Il y a ensuite la conviction que chacune des expériences décrites
précédemment ne se referme pas sur elle-même et qu’elle appelle au contraire un
travail réflexif sur les méthodes et les résultats. En tout état de cause les
historiens doivent développer pour les archives autant d’exigence critique que
s’ils analysaient l’historiographie.

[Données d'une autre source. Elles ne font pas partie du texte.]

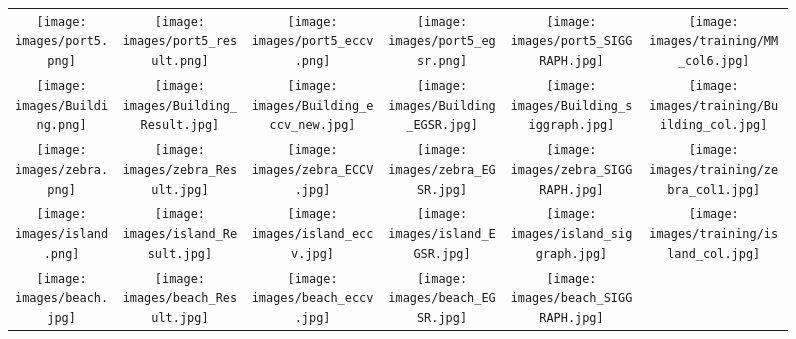 \documentclass[twocolumn]{svjour3}          %
\begin{document}
\begin{figure*}\center
\begin{minipage}[t]{\linewidth}
\centering
\begin{tabular}{c@{\hspace{.7mm}} c@{\hspace{0.7mm}} c@{\hspace{0.7mm}} c@{\hspace{0.7mm}} c@{\hspace{0.7mm}} |c@{\hspace{0mm}}}
\texttt{[image: images/port5.png]}&
\texttt{[image: images/port5\_result.png]}&
\texttt{[image: images/port5\_eccv.png]}&
\texttt{[image: images/port5\_egsr.png]}&
\texttt{[image: images/port5\_SIGGRAPH.jpg]}&
\texttt{[image: images/training/MM\_col6.jpg]}\\
\texttt{[image: images/Building.png]}&
\texttt{[image: images/Building\_Result.jpg]}&
\texttt{[image: images/Building\_eccv\_new.jpg]}&
\texttt{[image: images/Building\_EGSR.jpg]}&
\texttt{[image: images/Building\_siggraph.jpg]}&
\texttt{[image: images/training/Building\_col.jpg]}\\
\texttt{[image: images/zebra.png]}&
\texttt{[image: images/zebra\_Result.jpg]}&
\texttt{[image: images/zebra\_ECCV.jpg]}&
\texttt{[image: images/zebra\_EGSR.jpg]}&
\texttt{[image: images/zebra\_SIGGRAPH.jpg]}&
\texttt{[image: images/training/zebra\_col1.jpg]}\\
\texttt{[image: images/island.png]}&
\texttt{[image: images/island\_Result.jpg]}&
\texttt{[image: images/island\_eccv.jpg]}&
\texttt{[image: images/island\_EGSR.jpg]}&
\texttt{[image: images/island\_siggraph.jpg]}&
\texttt{[image: images/training/island\_col.jpg]}\\
\texttt{[image: images/beach.jpg]}&
\texttt{[image: images/beach\_Result.jpg]}&
\texttt{[image: images/beach\_eccv.jpg]}&
\texttt{[image: images/beach\_EGSR.jpg]}&
\texttt{[image: images/beach\_SIGGRAPH.jpg]}&

\end{tabular}
\end{minipage}
\end{figure*}
\end{document}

C’est en ce sens qu’on peut lire la
critique de Philippe Grand relative à la commission René Rémond sur le
« Fichier juif »
[17]
– chargée d’en établir la signification –, reprochant aux
historiens de ne pas avoir été suffisamment historiens, c’est-à-dire d’avoir
ignoré l’histoire politique sous-tendant toute recherche sur les archives de
l’Occupation
[18]
.
Il y a bien, également, la nécessité de lier ces expériences multiples.
On a eu un bon exemple avec le collectif Archives
« secrètes », secrets d’archives dirigé par Sébastien Laurent et
dont les contributions traduisaient la diversité des modes d’intervention . Cette approche large des archives
oblige à ne pas se contenter d’un aspect particulier et d’avancer sur tous les
plans à la fois, d’aller de la question politique des institutions à la
dimension philosophique des savoirs.
L’objet archives apparaît également comme un puissant vecteur de
décloisonnement des sous-disciplines de l’histoire et des disciplines des
sciences sociales, voire de rapprochement des sciences « molles » et
des sciences dures souvent confrontées aux mêmes défis des archives, depuis
leur sauvegarde matérielle jusqu’à leur exploitation la plus intellectualisée.
Penser les archives de sa discipline, c’est penser la discipline elle-même, ses
méthodes, son savoir, son écriture
[20]
.
Ce possible d’ordre épistémologique fonde une communauté d’interrogations et de
pratiques pour toutes les sciences, susceptible de réunir des chercheurs sur un
terrain partagé. On n’insistera pas sur le fait – tout aussi essentiel
– que l’objet archives fournit aussi l’occasion de fortes coopérations
internationales. La grande majorité des entreprises collectives en ce domaine
associe une part significative de chercheurs étrangers tandis que d’autres pays
s’ouvrent aux chercheurs français par cette voie. La comparaison internationale
en matière d’archives est souvent fructueuse, de la même manière que l’objet
peut être facilement abordé du point de vue international, européen en tout cas .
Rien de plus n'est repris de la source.